# TRY IT:
Using the records below, transcribe word for word the stretch from the line that contains "1.55 FUD Stealer" through the line that contains "All data (token, chat", both end lines included, and nothing else.

# THE DATA:
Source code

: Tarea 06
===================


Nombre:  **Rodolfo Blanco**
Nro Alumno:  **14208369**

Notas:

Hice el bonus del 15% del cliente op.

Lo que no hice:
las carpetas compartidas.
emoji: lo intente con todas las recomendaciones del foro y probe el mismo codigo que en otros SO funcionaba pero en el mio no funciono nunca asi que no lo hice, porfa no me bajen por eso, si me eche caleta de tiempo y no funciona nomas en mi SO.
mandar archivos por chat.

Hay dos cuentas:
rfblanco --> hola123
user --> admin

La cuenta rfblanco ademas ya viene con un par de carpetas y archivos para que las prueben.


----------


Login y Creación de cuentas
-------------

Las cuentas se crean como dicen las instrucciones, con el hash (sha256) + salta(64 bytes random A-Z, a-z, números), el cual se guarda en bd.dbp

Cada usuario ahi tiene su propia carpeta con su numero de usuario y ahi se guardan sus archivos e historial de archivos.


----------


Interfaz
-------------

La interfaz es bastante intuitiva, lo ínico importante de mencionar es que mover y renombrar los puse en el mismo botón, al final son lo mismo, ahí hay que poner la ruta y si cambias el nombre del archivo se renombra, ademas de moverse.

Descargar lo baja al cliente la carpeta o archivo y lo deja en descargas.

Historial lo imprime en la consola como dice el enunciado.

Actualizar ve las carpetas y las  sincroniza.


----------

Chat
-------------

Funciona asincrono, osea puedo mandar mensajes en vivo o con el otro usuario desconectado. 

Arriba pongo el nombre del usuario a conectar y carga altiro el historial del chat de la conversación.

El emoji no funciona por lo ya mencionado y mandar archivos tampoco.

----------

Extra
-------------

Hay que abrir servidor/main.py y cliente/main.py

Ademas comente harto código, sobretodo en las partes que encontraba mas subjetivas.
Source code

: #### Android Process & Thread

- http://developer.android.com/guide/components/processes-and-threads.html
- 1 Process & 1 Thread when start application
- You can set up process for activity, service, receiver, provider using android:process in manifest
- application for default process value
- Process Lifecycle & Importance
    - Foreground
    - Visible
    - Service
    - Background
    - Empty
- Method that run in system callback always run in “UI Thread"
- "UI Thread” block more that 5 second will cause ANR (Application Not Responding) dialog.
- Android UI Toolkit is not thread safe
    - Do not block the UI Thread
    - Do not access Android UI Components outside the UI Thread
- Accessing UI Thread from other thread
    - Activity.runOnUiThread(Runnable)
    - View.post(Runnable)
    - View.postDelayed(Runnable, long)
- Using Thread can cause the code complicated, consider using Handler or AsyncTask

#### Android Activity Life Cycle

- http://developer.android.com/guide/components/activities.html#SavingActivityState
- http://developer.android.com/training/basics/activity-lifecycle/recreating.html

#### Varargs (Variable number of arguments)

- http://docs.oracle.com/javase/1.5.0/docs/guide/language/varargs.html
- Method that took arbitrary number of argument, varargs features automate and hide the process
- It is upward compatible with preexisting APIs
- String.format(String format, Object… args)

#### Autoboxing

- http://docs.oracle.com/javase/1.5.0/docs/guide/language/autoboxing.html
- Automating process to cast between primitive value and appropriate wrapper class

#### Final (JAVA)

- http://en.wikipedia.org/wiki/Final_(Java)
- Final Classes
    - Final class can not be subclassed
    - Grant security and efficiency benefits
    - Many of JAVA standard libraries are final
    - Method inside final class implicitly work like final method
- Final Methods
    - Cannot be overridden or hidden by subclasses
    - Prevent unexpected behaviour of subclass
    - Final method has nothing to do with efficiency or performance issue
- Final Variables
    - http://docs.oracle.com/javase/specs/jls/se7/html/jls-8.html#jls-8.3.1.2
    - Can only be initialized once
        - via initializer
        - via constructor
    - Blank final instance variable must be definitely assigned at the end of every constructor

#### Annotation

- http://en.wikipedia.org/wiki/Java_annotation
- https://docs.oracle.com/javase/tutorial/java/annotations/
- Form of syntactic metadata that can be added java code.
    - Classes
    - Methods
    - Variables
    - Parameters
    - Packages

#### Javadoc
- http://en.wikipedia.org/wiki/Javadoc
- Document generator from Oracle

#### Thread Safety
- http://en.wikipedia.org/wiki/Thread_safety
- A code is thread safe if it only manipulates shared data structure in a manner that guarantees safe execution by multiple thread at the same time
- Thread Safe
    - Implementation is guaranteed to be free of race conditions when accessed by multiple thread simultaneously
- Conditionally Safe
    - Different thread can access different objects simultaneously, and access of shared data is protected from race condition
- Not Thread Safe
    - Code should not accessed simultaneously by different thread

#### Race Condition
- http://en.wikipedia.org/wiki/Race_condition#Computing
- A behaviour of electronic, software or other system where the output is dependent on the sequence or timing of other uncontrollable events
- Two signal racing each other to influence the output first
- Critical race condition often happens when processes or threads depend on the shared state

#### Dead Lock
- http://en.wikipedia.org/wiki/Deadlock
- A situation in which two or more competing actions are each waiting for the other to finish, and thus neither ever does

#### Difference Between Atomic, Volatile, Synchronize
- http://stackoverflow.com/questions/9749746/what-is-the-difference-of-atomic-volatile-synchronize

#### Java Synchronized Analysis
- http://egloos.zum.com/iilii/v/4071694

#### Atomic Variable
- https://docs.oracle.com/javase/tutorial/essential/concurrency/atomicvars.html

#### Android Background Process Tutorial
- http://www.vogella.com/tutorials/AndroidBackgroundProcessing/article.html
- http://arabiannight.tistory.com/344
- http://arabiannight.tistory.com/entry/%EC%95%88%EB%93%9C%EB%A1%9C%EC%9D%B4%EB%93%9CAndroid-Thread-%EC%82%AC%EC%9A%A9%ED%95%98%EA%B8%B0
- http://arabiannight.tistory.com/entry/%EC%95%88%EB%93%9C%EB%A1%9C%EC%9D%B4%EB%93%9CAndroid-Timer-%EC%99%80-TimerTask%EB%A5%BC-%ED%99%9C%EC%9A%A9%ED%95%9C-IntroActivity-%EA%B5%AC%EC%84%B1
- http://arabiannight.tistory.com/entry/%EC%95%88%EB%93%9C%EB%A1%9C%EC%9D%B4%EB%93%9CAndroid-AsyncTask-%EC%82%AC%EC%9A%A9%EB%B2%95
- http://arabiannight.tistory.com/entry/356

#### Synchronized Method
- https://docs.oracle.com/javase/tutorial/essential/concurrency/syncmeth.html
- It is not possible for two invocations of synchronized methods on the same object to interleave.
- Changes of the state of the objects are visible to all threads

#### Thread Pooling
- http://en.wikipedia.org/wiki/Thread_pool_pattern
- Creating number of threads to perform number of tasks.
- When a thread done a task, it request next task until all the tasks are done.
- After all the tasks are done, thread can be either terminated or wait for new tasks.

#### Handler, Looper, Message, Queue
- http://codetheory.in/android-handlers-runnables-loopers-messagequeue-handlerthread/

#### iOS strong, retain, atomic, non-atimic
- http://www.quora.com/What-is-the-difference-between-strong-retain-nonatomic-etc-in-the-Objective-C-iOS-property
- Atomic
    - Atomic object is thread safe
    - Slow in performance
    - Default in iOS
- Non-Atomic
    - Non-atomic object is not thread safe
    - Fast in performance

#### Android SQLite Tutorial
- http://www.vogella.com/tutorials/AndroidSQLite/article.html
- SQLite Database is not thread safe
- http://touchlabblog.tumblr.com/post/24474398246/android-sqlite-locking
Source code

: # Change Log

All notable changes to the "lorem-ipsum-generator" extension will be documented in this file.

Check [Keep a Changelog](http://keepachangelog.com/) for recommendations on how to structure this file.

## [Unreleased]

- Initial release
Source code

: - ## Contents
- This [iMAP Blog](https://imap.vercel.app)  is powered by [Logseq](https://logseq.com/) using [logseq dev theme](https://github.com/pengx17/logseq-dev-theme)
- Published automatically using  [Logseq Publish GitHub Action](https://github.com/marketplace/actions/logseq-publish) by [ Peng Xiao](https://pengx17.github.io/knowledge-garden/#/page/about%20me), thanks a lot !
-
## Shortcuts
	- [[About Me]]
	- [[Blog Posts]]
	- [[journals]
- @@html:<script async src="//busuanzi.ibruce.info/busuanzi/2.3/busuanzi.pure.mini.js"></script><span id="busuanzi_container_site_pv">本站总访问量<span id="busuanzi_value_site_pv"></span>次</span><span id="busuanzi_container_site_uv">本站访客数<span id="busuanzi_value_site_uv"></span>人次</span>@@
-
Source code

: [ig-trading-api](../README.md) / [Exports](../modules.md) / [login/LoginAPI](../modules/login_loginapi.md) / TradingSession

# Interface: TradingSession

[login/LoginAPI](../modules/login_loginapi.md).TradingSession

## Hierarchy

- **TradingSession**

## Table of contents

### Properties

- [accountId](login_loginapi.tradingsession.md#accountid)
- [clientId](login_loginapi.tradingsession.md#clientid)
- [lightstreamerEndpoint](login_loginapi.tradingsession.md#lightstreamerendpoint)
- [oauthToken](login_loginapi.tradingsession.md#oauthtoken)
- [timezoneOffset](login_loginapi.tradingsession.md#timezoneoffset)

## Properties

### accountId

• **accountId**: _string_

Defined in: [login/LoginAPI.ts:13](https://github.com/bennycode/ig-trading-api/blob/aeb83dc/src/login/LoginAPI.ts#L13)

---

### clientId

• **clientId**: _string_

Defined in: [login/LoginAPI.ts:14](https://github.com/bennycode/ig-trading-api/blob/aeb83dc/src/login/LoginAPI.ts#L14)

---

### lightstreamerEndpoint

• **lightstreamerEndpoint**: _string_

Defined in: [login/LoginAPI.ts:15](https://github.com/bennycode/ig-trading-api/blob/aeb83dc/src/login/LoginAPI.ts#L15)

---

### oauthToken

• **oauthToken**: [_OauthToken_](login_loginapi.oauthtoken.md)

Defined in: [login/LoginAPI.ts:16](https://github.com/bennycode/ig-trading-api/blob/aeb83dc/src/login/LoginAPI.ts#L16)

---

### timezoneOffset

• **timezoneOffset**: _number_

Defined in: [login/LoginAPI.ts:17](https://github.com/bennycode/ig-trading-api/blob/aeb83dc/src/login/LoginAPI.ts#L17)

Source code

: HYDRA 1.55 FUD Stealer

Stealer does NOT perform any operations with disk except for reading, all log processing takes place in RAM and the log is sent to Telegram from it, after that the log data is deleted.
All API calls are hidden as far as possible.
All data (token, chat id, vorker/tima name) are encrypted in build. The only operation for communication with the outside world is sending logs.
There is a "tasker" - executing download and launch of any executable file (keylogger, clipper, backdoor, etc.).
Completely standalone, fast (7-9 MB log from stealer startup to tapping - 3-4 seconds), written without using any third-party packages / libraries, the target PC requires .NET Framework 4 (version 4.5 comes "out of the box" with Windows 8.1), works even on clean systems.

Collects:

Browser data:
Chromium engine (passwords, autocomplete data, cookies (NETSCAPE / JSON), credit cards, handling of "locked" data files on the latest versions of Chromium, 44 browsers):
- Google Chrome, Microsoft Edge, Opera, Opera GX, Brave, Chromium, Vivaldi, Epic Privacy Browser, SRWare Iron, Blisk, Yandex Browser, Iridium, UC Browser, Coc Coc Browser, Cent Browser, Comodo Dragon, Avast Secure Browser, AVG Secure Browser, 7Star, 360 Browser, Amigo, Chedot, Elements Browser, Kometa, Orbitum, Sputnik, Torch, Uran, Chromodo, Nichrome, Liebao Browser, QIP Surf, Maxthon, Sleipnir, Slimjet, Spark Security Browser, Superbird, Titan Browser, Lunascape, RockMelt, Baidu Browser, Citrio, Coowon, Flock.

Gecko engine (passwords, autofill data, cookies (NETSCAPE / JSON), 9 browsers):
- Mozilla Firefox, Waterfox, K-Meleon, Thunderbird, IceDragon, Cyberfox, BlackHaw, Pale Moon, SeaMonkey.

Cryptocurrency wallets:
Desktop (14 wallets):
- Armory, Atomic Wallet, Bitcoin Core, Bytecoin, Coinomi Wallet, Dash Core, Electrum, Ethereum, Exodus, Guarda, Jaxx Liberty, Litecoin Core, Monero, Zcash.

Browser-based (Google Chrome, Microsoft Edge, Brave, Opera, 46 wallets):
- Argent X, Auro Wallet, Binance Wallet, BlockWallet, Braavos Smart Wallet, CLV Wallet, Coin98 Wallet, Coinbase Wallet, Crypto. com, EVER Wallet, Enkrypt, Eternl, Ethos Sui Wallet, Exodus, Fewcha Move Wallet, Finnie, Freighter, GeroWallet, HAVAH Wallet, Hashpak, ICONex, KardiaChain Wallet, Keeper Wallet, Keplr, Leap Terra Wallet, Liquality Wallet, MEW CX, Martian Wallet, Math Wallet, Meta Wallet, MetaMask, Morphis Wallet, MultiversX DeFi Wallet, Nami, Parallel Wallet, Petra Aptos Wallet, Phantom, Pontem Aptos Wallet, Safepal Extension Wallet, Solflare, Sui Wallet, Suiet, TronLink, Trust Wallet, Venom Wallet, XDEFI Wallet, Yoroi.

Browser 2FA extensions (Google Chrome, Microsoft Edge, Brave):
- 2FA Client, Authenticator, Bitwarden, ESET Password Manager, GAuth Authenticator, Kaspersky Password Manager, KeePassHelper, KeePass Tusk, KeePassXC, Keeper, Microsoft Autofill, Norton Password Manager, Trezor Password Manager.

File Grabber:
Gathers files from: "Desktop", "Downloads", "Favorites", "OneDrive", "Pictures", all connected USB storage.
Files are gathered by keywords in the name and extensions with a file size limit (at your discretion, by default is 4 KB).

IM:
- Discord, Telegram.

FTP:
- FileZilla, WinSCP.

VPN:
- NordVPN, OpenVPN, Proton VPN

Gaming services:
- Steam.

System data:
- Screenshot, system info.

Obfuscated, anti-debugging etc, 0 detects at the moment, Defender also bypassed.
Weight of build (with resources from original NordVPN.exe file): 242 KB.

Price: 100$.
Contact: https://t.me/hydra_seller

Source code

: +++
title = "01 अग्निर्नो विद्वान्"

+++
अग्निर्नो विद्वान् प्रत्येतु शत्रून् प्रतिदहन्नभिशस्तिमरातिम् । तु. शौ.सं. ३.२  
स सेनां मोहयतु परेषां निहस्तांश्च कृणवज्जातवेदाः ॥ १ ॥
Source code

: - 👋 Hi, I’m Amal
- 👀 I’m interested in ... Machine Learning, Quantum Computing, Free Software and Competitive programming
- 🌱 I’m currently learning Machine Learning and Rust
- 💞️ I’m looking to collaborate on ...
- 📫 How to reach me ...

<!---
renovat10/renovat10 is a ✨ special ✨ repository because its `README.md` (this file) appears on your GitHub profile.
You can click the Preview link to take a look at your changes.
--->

# EXERCISE RESPONSE:
: HYDRA 1.55 FUD Stealer

Stealer does NOT perform any operations with disk except for reading, all log processing takes place in RAM and the log is sent to Telegram from it, after that the log data is deleted.
All API calls are hidden as far as possible.
All data (token, chat id, vorker/tima name) are encrypted in build. The only operation for communication with the outside world is sending logs.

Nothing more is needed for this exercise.